Collected data:
+++
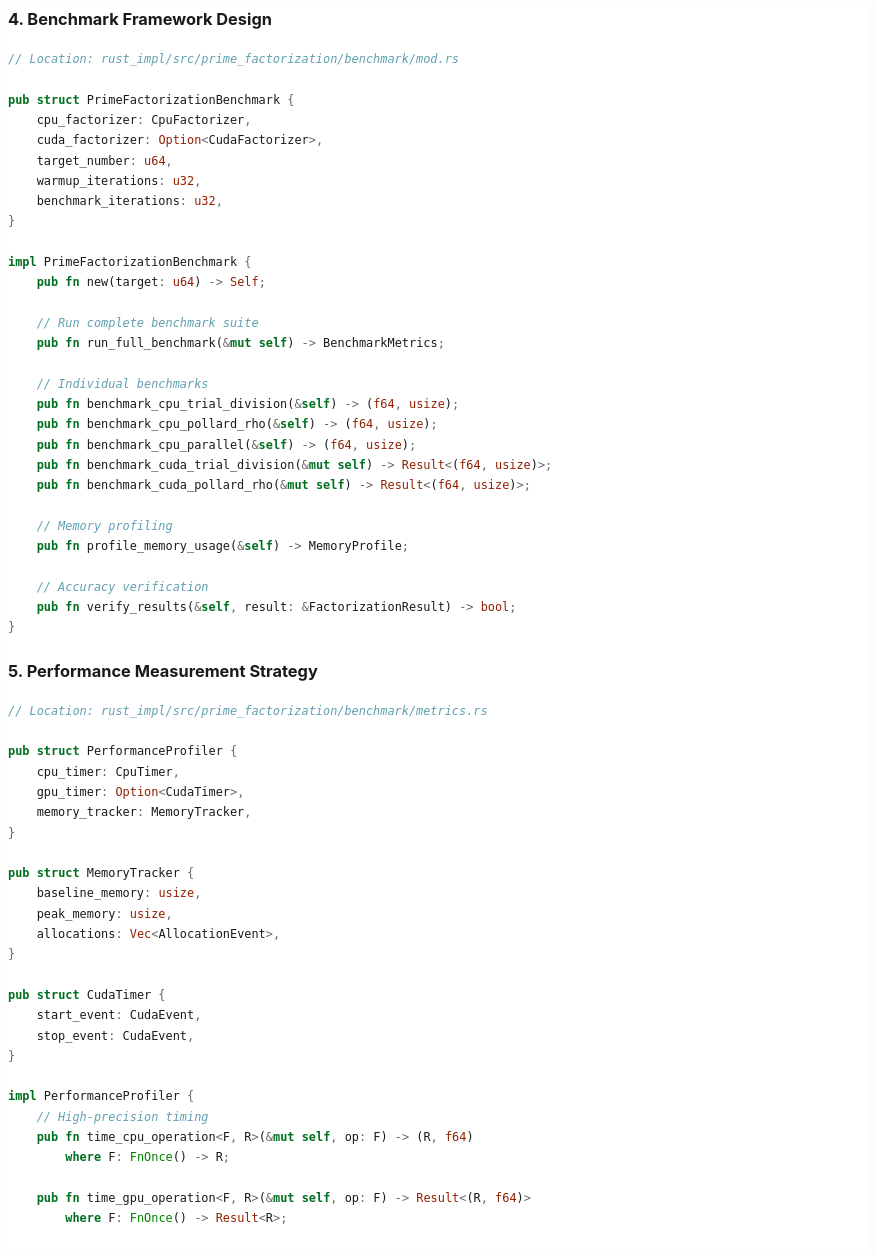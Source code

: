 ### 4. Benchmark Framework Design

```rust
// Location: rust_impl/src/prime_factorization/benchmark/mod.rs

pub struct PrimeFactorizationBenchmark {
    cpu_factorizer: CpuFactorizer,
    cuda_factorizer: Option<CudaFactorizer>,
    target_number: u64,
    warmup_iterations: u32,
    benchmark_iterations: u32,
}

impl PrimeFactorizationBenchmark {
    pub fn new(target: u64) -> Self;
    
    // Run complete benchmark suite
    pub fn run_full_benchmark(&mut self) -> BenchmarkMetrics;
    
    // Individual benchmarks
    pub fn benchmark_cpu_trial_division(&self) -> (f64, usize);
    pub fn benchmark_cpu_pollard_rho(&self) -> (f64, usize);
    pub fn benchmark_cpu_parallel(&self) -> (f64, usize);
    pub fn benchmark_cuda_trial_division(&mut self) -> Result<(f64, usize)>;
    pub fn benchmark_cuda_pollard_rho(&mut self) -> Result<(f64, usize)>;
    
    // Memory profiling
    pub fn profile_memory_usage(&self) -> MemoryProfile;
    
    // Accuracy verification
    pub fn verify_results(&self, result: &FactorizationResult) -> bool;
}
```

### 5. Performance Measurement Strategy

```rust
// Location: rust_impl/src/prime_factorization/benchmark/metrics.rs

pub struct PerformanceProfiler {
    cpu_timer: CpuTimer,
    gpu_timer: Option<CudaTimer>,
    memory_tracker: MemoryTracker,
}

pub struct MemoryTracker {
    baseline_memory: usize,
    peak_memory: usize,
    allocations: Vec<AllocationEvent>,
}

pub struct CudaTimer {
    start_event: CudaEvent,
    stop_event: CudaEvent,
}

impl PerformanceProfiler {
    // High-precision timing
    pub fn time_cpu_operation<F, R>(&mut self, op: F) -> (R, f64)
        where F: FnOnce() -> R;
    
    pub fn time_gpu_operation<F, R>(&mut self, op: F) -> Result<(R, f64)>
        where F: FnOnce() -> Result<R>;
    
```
+++
▶ _ACTIVITY_
A single number is the whole answer: the tally of lines in the entries that hold "CudaTimer".

▶ _EXERCISE OUTPUT_
2